BEGIN Data for analysis

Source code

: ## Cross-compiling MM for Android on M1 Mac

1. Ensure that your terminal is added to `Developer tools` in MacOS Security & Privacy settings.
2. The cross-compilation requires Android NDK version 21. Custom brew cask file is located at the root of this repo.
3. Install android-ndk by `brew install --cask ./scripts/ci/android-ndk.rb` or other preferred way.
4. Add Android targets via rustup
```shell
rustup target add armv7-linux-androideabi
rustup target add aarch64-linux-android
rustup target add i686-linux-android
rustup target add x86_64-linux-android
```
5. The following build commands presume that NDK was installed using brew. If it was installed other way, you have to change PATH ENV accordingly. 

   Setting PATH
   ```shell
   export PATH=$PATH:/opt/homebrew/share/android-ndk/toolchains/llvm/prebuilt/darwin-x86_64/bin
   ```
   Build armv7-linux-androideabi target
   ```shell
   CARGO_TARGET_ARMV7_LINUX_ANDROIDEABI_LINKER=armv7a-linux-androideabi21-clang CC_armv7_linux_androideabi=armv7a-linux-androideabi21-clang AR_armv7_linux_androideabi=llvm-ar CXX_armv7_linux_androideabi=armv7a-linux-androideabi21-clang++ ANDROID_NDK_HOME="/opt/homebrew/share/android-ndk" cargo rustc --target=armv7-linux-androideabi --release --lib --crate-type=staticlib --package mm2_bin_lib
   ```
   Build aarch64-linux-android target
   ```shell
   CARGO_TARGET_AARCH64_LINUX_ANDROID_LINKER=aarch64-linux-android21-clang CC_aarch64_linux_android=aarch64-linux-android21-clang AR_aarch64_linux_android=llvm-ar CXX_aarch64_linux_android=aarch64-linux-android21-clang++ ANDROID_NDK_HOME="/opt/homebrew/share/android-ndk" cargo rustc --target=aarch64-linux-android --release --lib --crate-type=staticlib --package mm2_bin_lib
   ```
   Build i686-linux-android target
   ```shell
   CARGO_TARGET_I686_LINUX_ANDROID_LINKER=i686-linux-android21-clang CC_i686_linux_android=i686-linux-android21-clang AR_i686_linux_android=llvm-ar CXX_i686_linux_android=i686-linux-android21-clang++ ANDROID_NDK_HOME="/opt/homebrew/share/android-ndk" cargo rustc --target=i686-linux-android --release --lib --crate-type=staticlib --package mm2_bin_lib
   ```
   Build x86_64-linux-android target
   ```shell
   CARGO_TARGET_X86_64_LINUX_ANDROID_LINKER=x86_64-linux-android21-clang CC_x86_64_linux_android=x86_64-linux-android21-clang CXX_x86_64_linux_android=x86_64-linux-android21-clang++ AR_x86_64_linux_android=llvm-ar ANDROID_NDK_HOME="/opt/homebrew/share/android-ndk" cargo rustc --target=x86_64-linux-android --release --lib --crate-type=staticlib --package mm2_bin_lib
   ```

END Data for analysis

**Task details**
Every line above is to be transcribed exactly, with nothing missed.

**Response**
Source code

: ## Cross-compiling MM for Android on M1 Mac

1. Ensure that your terminal is added to `Developer tools` in MacOS Security & Privacy settings.
2. The cross-compilation requires Android NDK version 21. Custom brew cask file is located at the root of this repo.
3. Install android-ndk by `brew install --cask ./scripts/ci/android-ndk.rb` or other preferred way.
4. Add Android targets via rustup
```shell
rustup target add armv7-linux-androideabi
rustup target add aarch64-linux-android
rustup target add i686-linux-android
rustup target add x86_64-linux-android
```
5. The following build commands presume that NDK was installed using brew. If it was installed other way, you have to change PATH ENV accordingly. 

   Setting PATH
   ```shell
   export PATH=$PATH:/opt/homebrew/share/android-ndk/toolchains/llvm/prebuilt/darwin-x86_64/bin
   ```
   Build armv7-linux-androideabi target
   ```shell
   CARGO_TARGET_ARMV7_LINUX_ANDROIDEABI_LINKER=armv7a-linux-androideabi21-clang CC_armv7_linux_androideabi=armv7a-linux-androideabi21-clang AR_armv7_linux_androideabi=llvm-ar CXX_armv7_linux_androideabi=armv7a-linux-androideabi21-clang++ ANDROID_NDK_HOME="/opt/homebrew/share/android-ndk" cargo rustc --target=armv7-linux-androideabi --release --lib --crate-type=staticlib --package mm2_bin_lib
   ```
   Build aarch64-linux-android target
   ```shell
   CARGO_TARGET_AARCH64_LINUX_ANDROID_LINKER=aarch64-linux-android21-clang CC_aarch64_linux_android=aarch64-linux-android21-clang AR_aarch64_linux_android=llvm-ar CXX_aarch64_linux_android=aarch64-linux-android21-clang++ ANDROID_NDK_HOME="/opt/homebrew/share/android-ndk" cargo rustc --target=aarch64-linux-android --release --lib --crate-type=staticlib --package mm2_bin_lib
   ```
   Build i686-linux-android target
   ```shell
   CARGO_TARGET_I686_LINUX_ANDROID_LINKER=i686-linux-android21-clang CC_i686_linux_android=i686-linux-android21-clang AR_i686_linux_android=llvm-ar CXX_i686_linux_android=i686-linux-android21-clang++ ANDROID_NDK_HOME="/opt/homebrew/share/android-ndk" cargo rustc --target=i686-linux-android --release --lib --crate-type=staticlib --package mm2_bin_lib
   ```
   Build x86_64-linux-android target
   ```shell
   CARGO_TARGET_X86_64_LINUX_ANDROID_LINKER=x86_64-linux-android21-clang CC_x86_64_linux_android=x86_64-linux-android21-clang CXX_x86_64_linux_android=x86_64-linux-android21-clang++ AR_x86_64_linux_android=llvm-ar ANDROID_NDK_HOME="/opt/homebrew/share/android-ndk" cargo rustc --target=x86_64-linux-android --release --lib --crate-type=staticlib --package mm2_bin_lib
   ```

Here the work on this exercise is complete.